However, they weren't coming to collect him till Saturday, and sufficient unto Saturday was the evil thereof. Today was only Thursday, and William settled down to make the most of his last days of freedom.

He flicked on the telly. It was the easiest way of finding out what time it was, since no one remembered to wind the clock on the mantlepiece. Somewhere about Countdown, he estimated. He enjoyed that, though he was secretly even more enthralled by the wonderful programme that followed, in which the lower orders of America aired their personal problems with such a spellbinding lack of inhibition.

He waited patiently through an advert break, only to recoil in horror. What was this? Carol singing? Some pop-singer and a bunch of tone-deaf primary school children dressed in Santa Claus outfits, instead of his proper programmes!

“Pah!” said William, who thought Scrooge had been much maligned. “Bloody Christmas!”

“I am
not
going to mind being alone!” said Hilary to the mirror on the hall-stand. She said it out loud, and her voice echoed in a strange way, as if Daniel's absence had caused an unusual space in the house. “It's only for a week. Lots of people spend Christmas on their own.” It was the first sign, wasn't it - talking to oneself? She was beginning to get eccentric already, and Daniel had only been out of the house five minutes.

Never mind, no one could hear her.

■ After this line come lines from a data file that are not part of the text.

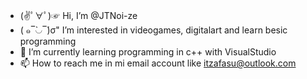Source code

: - (✌ﾟ∀ﾟ)☞ Hi, I’m @JTNoi-ze
- ( ๑‾̀◡‾́)σ" I’m interested in videogames, digitalart and learn besic programming
- 🌱 I’m currently learning programming in c++ with VisualStudio
- 📫 How to reach me in mi email account like itzafasu@outlook.com

<!---
JTNoi-ze/JTNoi-ze is a ✨ special ✨ repository because its `README.md` (this file) appears on your GitHub profile.
You can click the Preview link to take a look at your changes.
--->
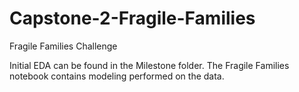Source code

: # Capstone-2-Fragile-Families
Fragile Families Challenge

Initial EDA can be found in the Milestone folder.
The Fragile Families notebook contains modeling performed on the data.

There was no one to care what she did. She could sing, or take all her clothes off and dance on the table if she wanted to, or break down. She never had broken down when Ben died. It had always seemed best to postpone the moment until a more convenient time: after the funeral, or when she hadn't to discuss mortgage arrears with the Building Society Manager, or look sane and capable enough to be given a job. Somehow she had never got round to giving way, and after three years it seemed a bit late.

The woman in the mirror looked perfectly capable of spending Christmas alone. She stared resolutely back at Hilary, calm, efficient, neat dark curls just hinting at grey. She had the air of a prep-school mistress perhaps, kindly but detached.

“Christ! When did I become matronly?” Hilary glared at the figure, who frowned as if about to give her a hundred lines.

She went down into the kitchen, craving the comforting warmth of the Rayburn. Ben's cousin Julia had been horrified when they first showed her this room, shortly after they had moved in. “Oh dear, a basement kitchen! Never mind, you'll just have to make everything as light as possible. White paint everywhere, with perhaps a hint of blue in the curtains, and you should get away with it…” Instead Hilary had installed dark wooden furniture, with thick plum-coloured curtains and cushions and deep William Morris wallpaper. It was a room to shut the world out of, an underground burrow. Ben had teased her about its womb-like atmosphere, saying she must be compensating for having lost her mother at an early age.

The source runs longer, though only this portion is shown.